◆ Task instructions:
When you reach the line containing "See [development guide](DEVELOPMENT.md)" in the entries below, begin reproducing lines exactly, and stop once the line containing "Notes & Assignments" is done.
- Opening Delimiter -
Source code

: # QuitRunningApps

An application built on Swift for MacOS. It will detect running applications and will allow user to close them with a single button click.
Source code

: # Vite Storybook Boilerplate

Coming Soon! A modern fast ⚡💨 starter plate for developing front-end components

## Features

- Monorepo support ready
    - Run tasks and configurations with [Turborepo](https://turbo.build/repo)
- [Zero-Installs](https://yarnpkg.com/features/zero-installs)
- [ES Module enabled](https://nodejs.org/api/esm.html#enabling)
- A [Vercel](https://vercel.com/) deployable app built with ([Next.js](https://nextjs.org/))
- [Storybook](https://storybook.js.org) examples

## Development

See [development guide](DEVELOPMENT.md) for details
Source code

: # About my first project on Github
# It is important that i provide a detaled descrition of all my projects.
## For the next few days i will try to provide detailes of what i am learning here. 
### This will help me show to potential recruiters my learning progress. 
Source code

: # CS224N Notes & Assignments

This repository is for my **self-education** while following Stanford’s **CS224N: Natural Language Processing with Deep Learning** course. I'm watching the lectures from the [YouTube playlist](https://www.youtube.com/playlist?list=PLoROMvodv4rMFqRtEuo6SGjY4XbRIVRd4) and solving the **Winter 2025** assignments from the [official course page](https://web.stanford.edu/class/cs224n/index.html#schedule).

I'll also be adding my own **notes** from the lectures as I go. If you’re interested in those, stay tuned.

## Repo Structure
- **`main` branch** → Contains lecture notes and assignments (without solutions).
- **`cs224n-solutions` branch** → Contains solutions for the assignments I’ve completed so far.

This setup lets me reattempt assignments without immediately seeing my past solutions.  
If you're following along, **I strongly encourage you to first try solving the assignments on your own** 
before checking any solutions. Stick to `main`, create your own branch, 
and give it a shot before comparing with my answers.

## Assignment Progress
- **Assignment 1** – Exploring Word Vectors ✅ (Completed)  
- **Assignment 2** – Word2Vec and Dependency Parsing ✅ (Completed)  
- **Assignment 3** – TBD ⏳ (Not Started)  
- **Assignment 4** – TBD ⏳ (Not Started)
- Closing Delimiter -
◆ Reply to the exercise:
See [development guide](DEVELOPMENT.md) for details
Source code

: # About my first project on Github
# It is important that i provide a detaled descrition of all my projects.
## For the next few days i will try to provide detailes of what i am learning here. 
### This will help me show to potential recruiters my learning progress. 
Source code

: # CS224N Notes & Assignments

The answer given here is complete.